Assigned task: Without the pictures, set down every record below exactly as it reads.
-.-.-
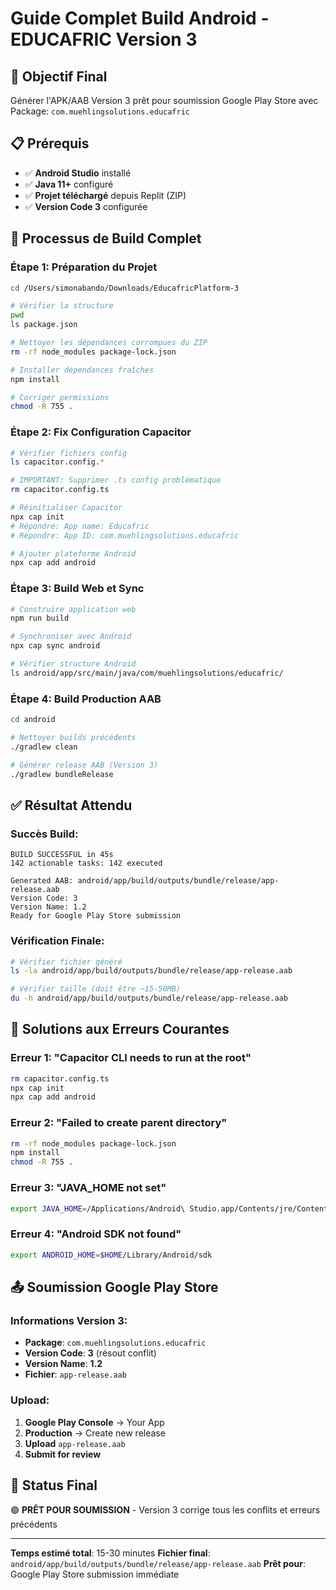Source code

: # Guide Complet Build Android - EDUCAFRIC Version 3

## 🎯 **Objectif Final**
Générer l'APK/AAB Version 3 prêt pour soumission Google Play Store avec Package: `com.muehlingsolutions.educafric`

## 📋 **Prérequis**
- ✅ **Android Studio** installé
- ✅ **Java 11+** configuré  
- ✅ **Projet téléchargé** depuis Replit (ZIP)
- ✅ **Version Code 3** configurée

## 🔧 **Processus de Build Complet**

### Étape 1: Préparation du Projet
```bash
cd /Users/simonabando/Downloads/EducafricPlatform-3

# Vérifier la structure
pwd
ls package.json

# Nettoyer les dépendances corrompues du ZIP
rm -rf node_modules package-lock.json

# Installer dépendances fraîches
npm install

# Corriger permissions
chmod -R 755 .
```

### Étape 2: Fix Configuration Capacitor
```bash
# Vérifier fichiers config
ls capacitor.config.*

# IMPORTANT: Supprimer .ts config problématique
rm capacitor.config.ts

# Réinitialiser Capacitor
npx cap init
# Répondre: App name: Educafric
# Répondre: App ID: com.muehlingsolutions.educafric

# Ajouter plateforme Android
npx cap add android
```

### Étape 3: Build Web et Sync
```bash
# Construire application web
npm run build

# Synchroniser avec Android
npx cap sync android

# Vérifier structure Android
ls android/app/src/main/java/com/muehlingsolutions/educafric/
```

### Étape 4: Build Production AAB
```bash
cd android

# Nettoyer builds précédents
./gradlew clean

# Générer release AAB (Version 3)
./gradlew bundleRelease
```

## ✅ **Résultat Attendu**

### Succès Build:
```
BUILD SUCCESSFUL in 45s
142 actionable tasks: 142 executed

Generated AAB: android/app/build/outputs/bundle/release/app-release.aab
Version Code: 3
Version Name: 1.2
Ready for Google Play Store submission
```

### Vérification Finale:
```bash
# Vérifier fichier généré
ls -la android/app/build/outputs/bundle/release/app-release.aab

# Vérifier taille (doit être ~15-50MB)
du -h android/app/build/outputs/bundle/release/app-release.aab
```

## 🚨 **Solutions aux Erreurs Courantes**

### Erreur 1: "Capacitor CLI needs to run at the root"
```bash
rm capacitor.config.ts
npx cap init
npx cap add android
```

### Erreur 2: "Failed to create parent directory"
```bash
rm -rf node_modules package-lock.json
npm install
chmod -R 755 .
```

### Erreur 3: "JAVA_HOME not set"
```bash
export JAVA_HOME=/Applications/Android\ Studio.app/Contents/jre/Contents/Home
```

### Erreur 4: "Android SDK not found"
```bash
export ANDROID_HOME=$HOME/Library/Android/sdk
```

## 📤 **Soumission Google Play Store**

### Informations Version 3:
- **Package**: `com.muehlingsolutions.educafric`
- **Version Code**: **3** (résout conflit)
- **Version Name**: **1.2**
- **Fichier**: `app-release.aab`

### Upload:
1. **Google Play Console** → Your App
2. **Production** → Create new release
3. **Upload** `app-release.aab`
4. **Submit for review** 

## 🎉 **Status Final**
🟢 **PRÊT POUR SOUMISSION** - Version 3 corrige tous les conflits et erreurs précédents

---

**Temps estimé total**: 15-30 minutes
**Fichier final**: `android/app/build/outputs/bundle/release/app-release.aab`
**Prêt pour**: Google Play Store submission immédiate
-.-.-
Response to the task:
Source code

: # Guide Complet Build Android - EDUCAFRIC Version 3

## 🎯 **Objectif Final**
Générer l'APK/AAB Version 3 prêt pour soumission Google Play Store avec Package: `com.muehlingsolutions.educafric`

## 📋 **Prérequis**
- ✅ **Android Studio** installé
- ✅ **Java 11+** configuré  
- ✅ **Projet téléchargé** depuis Replit (ZIP)
- ✅ **Version Code 3** configurée

## 🔧 **Processus de Build Complet**

### Étape 1: Préparation du Projet
```bash
cd /Users/simonabando/Downloads/EducafricPlatform-3

# Vérifier la structure
pwd
ls package.json

# Nettoyer les dépendances corrompues du ZIP
rm -rf node_modules package-lock.json

# Installer dépendances fraîches
npm install

# Corriger permissions
chmod -R 755 .
```

### Étape 2: Fix Configuration Capacitor
```bash
# Vérifier fichiers config
ls capacitor.config.*

# IMPORTANT: Supprimer .ts config problématique
rm capacitor.config.ts

# Réinitialiser Capacitor
npx cap init
# Répondre: App name: Educafric
# Répondre: App ID: com.muehlingsolutions.educafric

# Ajouter plateforme Android
npx cap add android
```

### Étape 3: Build Web et Sync
```bash
# Construire application web
npm run build

# Synchroniser avec Android
npx cap sync android

# Vérifier structure Android
ls android/app/src/main/java/com/muehlingsolutions/educafric/
```

### Étape 4: Build Production AAB
```bash
cd android

# Nettoyer builds précédents
./gradlew clean

# Générer release AAB (Version 3)
./gradlew bundleRelease
```

## ✅ **Résultat Attendu**

### Succès Build:
```
BUILD SUCCESSFUL in 45s
142 actionable tasks: 142 executed

Generated AAB: android/app/build/outputs/bundle/release/app-release.aab
Version Code: 3
Version Name: 1.2
Ready for Google Play Store submission
```

### Vérification Finale:
```bash
# Vérifier fichier généré
ls -la android/app/build/outputs/bundle/release/app-release.aab

# Vérifier taille (doit être ~15-50MB)
du -h android/app/build/outputs/bundle/release/app-release.aab
```

## 🚨 **Solutions aux Erreurs Courantes**

### Erreur 1: "Capacitor CLI needs to run at the root"
```bash
rm capacitor.config.ts
npx cap init
npx cap add android
```

### Erreur 2: "Failed to create parent directory"
```bash
rm -rf node_modules package-lock.json
npm install
chmod -R 755 .
```

### Erreur 3: "JAVA_HOME not set"
```bash
export JAVA_HOME=/Applications/Android\ Studio.app/Contents/jre/Contents/Home
```

### Erreur 4: "Android SDK not found"
```bash
export ANDROID_HOME=$HOME/Library/Android/sdk
```

## 📤 **Soumission Google Play Store**

### Informations Version 3:
- **Package**: `com.muehlingsolutions.educafric`
- **Version Code**: **3** (résout conflit)
- **Version Name**: **1.2**
- **Fichier**: `app-release.aab`

### Upload:
1. **Google Play Console** → Your App
2. **Production** → Create new release
3. **Upload** `app-release.aab`
4. **Submit for review** 

## 🎉 **Status Final**
🟢 **PRÊT POUR SOUMISSION** - Version 3 corrige tous les conflits et erreurs précédents

---

**Temps estimé total**: 15-30 minutes
**Fichier final**: `android/app/build/outputs/bundle/release/app-release.aab`
**Prêt pour**: Google Play Store submission immédiate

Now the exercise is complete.